Although the gold juniors and flyers are getting development funds by banks and venturers, they have a lot of competition for stock price support from the very large gold and silver metal ETF's in the US and elsewhere. Metals stock investors have long and bitter memories of the scams and failures of the 1980's and 90's, so even if penny stock traders are willing to risk it on golds as well as on techs, the gold majors are losing support as their costs rise and large portfolios get re-balanced. Holding the metals instead of always problematic stocks is appealing to those who are hedging portofolios rather than going for lottery-sized payoffs.
For nearly a year and a half I have expected to see a third wave high (second upwards push) from the 1999 low in gold.

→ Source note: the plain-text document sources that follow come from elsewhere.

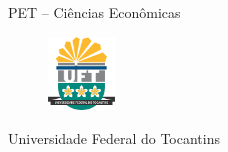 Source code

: \clearpage
\newpage
\onecolumn
\pagestyle{empty} %
\vspace*{\fill}
\centering
\footnotesize{PET -- Ciências Econômicas}
\begin{figure}[H]
	\centering
	\includegraphics[width=50pt]{logos/uft.png}
\end{figure}
\footnotesize{Universidade Federal do Tocantins}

Gold's action has extended greatly, and the move from a year ago has comprised two thirds of the entire run from the 2001 secondary low.

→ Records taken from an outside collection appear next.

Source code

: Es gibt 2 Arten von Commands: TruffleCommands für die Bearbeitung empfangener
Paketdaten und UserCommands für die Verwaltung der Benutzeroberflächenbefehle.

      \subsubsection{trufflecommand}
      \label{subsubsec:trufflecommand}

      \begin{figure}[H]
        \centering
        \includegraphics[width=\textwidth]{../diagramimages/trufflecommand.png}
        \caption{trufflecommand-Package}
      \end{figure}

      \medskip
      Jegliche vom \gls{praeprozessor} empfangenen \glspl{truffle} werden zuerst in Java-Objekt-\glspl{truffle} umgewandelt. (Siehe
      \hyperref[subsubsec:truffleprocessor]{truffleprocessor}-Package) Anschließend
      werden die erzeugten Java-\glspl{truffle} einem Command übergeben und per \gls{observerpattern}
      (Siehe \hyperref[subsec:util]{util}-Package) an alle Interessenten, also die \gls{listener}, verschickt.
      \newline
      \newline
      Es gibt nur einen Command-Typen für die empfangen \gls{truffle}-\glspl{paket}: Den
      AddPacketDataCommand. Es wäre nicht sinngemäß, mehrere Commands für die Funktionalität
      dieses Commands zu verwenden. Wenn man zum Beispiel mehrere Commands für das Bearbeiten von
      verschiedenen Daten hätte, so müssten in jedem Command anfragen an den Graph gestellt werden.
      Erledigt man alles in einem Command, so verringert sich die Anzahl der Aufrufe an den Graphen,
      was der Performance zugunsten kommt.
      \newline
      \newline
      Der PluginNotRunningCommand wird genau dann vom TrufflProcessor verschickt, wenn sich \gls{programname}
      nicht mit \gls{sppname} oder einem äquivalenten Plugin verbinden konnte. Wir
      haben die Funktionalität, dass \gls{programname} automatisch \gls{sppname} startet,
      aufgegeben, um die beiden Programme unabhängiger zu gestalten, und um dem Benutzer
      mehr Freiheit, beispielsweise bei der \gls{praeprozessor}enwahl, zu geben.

From my perspective Elliott Wave is a way of describing events rather than being a highly probable predictive tool. Nevertheless it is a useful schematic diagram of where gold has been.
The first chart runs from the very large degree second wave low of 1976 to the present. The bull market from 1968 to September 1980 I have outlined in detail in this 2001 article at Gold Eagle: http://www.gold-eagle.com/editorials_01/drake043001.html
Since then we have had two major waves up with a corrective wave down from 1999 to 2001. I believe we are in a new bull market since 1999 which will likely last another 15-20 years. However, with the recent retest of the orthodox high of 720 at the September 1980 high, one must acknowledge that very long term bears have a point in calling this current spike an X or B wave in a continuing bear market.
Given convincing evidence from all markets that the Kondratieff Wave bottomed from 1998 to 2003, I give the bears very low odds.
The second chart is a closeup of the bull move from the 1999 low with my Elliott description. (The gold data are continuous one month forward COMEX gold futures.) If this labeling is correct, I would expect gold to decline at least to 560 at the end of the correction, and it could go lower during some part of the correction, and it could last many months. Recent sentiment, which I have discussed, suggests some sort of correction which may have begun this past week or two. One must be aware of the fact that runaway markets can subdivide their last wave and keep going after minor corrections, so it is never wise to close one's mind on a wave label.
I did lighten up on metals stocks in the week before last but did not and will not sell metals holdings.